WHAT IS NEEDED>
Among the lines below, restate word for word only those from the line with "<h1>10.git checkout branch1 </h1>" through the line with "Use when: You", with both end lines kept.

Dataset entries>
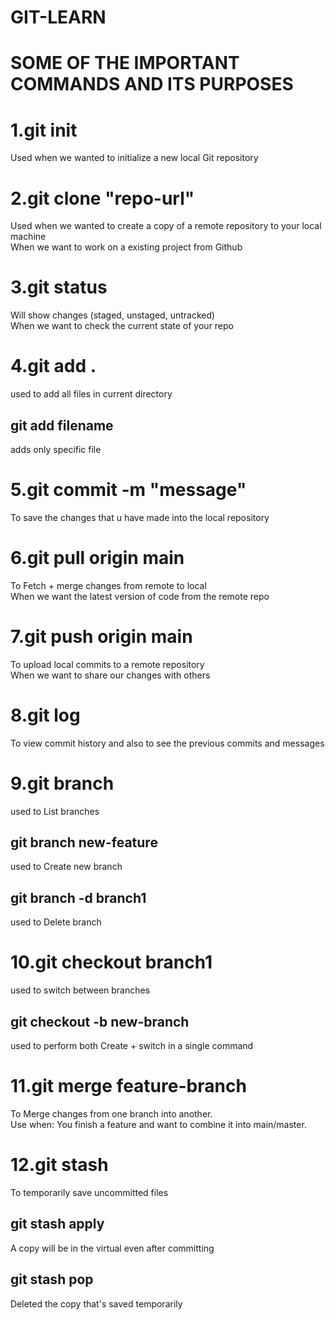 # GIT-LEARN
  SOME OF THE IMPORTANT COMMANDS AND ITS PURPOSES
=====================================================================================

<h1>1.git init</h1>
  Used when we wanted to initialize a new local Git repository
<h1>2.git clone "repo-url" </h1>
  Used when we wanted to create a copy of a remote repository to your local machine<br>
  When we want to work on a existing project from Github
<h1>3.git status</h1>
  Will show changes (staged, unstaged, untracked)<br>
  When we want to check the current state of your repo
<h1>4.git add .</h1>
    used to add all files in current directory
<h2>git add filename</h2>
    adds only specific file
<h1>5.git commit -m "message"</h1>
  To save the changes that u have made into the local repository
<h1>6.git pull origin main</h1>
  To Fetch + merge changes from remote to local<br>
  When we want the latest version of code from the remote repo
<h1>7.git push origin main</h1>
  To upload local commits to a remote repository<br>
  When we want to share our changes with others
<h1>8.git log</h1>
   To view commit history and also to see the previous commits and messages
<h1>9.git branch </h1>used to List branches
  <h2>git branch new-feature</h2>used to Create new branch<br>
  <h2>git branch -d branch1</h2>used to Delete branch
<h1>10.git checkout branch1 </h1>
  used to switch between branches
  <h2>git checkout -b new-branch</h2>used to perform both Create + switch in a single command
<h1>11.git merge feature-branch</h1>
  To Merge changes from one branch into another.<br>
  Use when: You finish a feature and want to combine it into main/master.
<h1>12.git stash</h1>To temporarily save uncommitted files<br>
  <h2>git stash apply</h2>A copy will be in the virtual even after committing<br>
  <h2>git stash pop</h2>Deleted the copy that's saved temporarily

FINISHED TASK>
<h1>10.git checkout branch1 </h1>
  used to switch between branches
  <h2>git checkout -b new-branch</h2>used to perform both Create + switch in a single command
<h1>11.git merge feature-branch</h1>
  To Merge changes from one branch into another.<br>
  Use when: You finish a feature and want to combine it into main/master.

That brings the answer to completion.